The report on discipleship which had been prepared by the Anglican Communion in advance was commended to the Synod by Bishop Cottrell. He was particularly moved by a quotation from the 1998 Lambeth Conference about discipleship as “going to school with Christ”. “The Church is a school in which the gift of teaching is acknowledged, but in which all the teachers are themselves learners.”
Bishop Cottrell also praised the exuberant hospitality of the Zambian Church, and its “infectious and heady brew of Catholic Anglicanism, Charismatic renewal, and African song and dance”. Studying the scriptures in small groups had helped him to see how the Bible spoke to every culture, even as the members brought their own cultural perspectives to it. “I am more convinced than ever that discipleship is not an exam to be passed, but better understood as a tree to be planted,” he said.
The Lusaka meeting had also been a helpful reminder that there was no linear progress from so-called less developed cultures to so-called advanced ones. “We are genuinely in different places, and from these different perspectives see things differently, even the Bible.”
That the meeting had achieved this was a “triumph of the gospel”, and showed that the Communion was alive and well, even as it refused to paper over the cracks, exclude those who disagreed, and hung out its dirty washing in public.

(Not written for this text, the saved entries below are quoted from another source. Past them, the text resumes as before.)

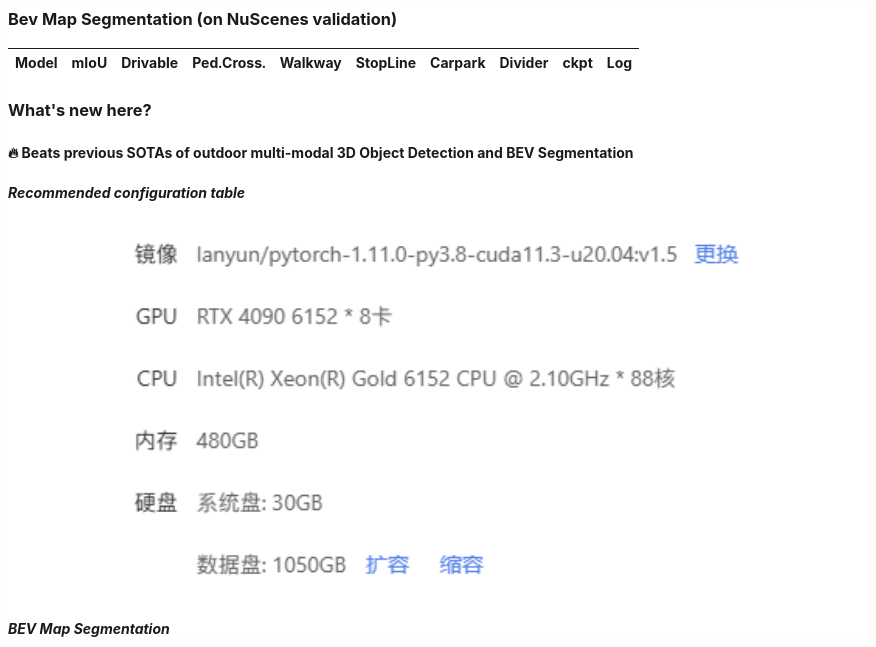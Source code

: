 


### Bev Map Segmentation (on NuScenes validation)
|  Model  | mIoU | Drivable |Ped.Cross.| Walkway |  StopLine  | Carpark |  Divider  |  ckpt | Log |
|---------|----------|--------|--------|--------|--------|---------|--------|---------|--------|


### What's new here?
#### 🔥 Beats previous SOTAs of outdoor multi-modal 3D Object Detection and BEV Segmentation

##### Recommended configuration table
<div align="center">
  <img src="illustrations/8.png" width="700"/>
</div>

##### BEV Map Segmentation
<div align="center">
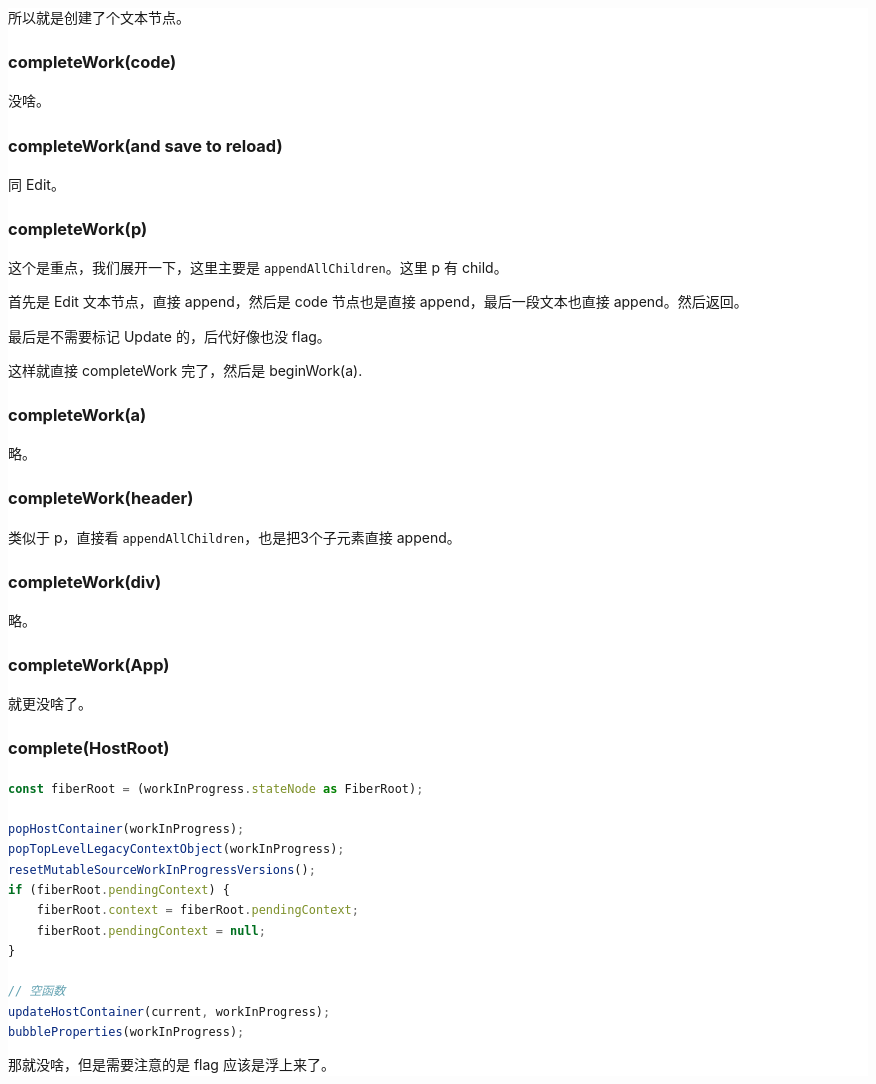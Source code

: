 所以就是创建了个文本节点。     

### completeWork(code)

没啥。    

### completeWork(and save to reload)   

同 Edit。    

### completeWork(p)    

这个是重点，我们展开一下，这里主要是 `appendAllChildren`。这里 p 有 child。    

首先是 Edit 文本节点，直接 append，然后是 code 节点也是直接 append，最后一段文本也直接 append。然后返回。    

最后是不需要标记 Update 的，后代好像也没 flag。   

这样就直接 completeWork 完了，然后是 beginWork(a).    

### completeWork(a)    

略。    

### completeWork(header)     

类似于 p，直接看 `appendAllChildren`，也是把3个子元素直接 append。    

### completeWork(div)

略。    

### completeWork(App)    

就更没啥了。    

### complete(HostRoot)

```ts
const fiberRoot = (workInProgress.stateNode as FiberRoot);

popHostContainer(workInProgress);
popTopLevelLegacyContextObject(workInProgress);
resetMutableSourceWorkInProgressVersions();
if (fiberRoot.pendingContext) {
    fiberRoot.context = fiberRoot.pendingContext;
    fiberRoot.pendingContext = null;
}

// 空函数
updateHostContainer(current, workInProgress);
bubbleProperties(workInProgress);
```    

那就没啥，但是需要注意的是 flag 应该是浮上来了。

Ms Swinson then answered a question from Synod members about the presence of delegates from the Episcopal Church in the United States at the ACC. She explained that, while the Primates’ Meeting had prohibited the US Episcopal Church from being appointed to standing committees or decision-making on doctrine or polity, no such decisions had been made at the ACC; so the presence of the Americans was consistent with the Primates’ communiqué.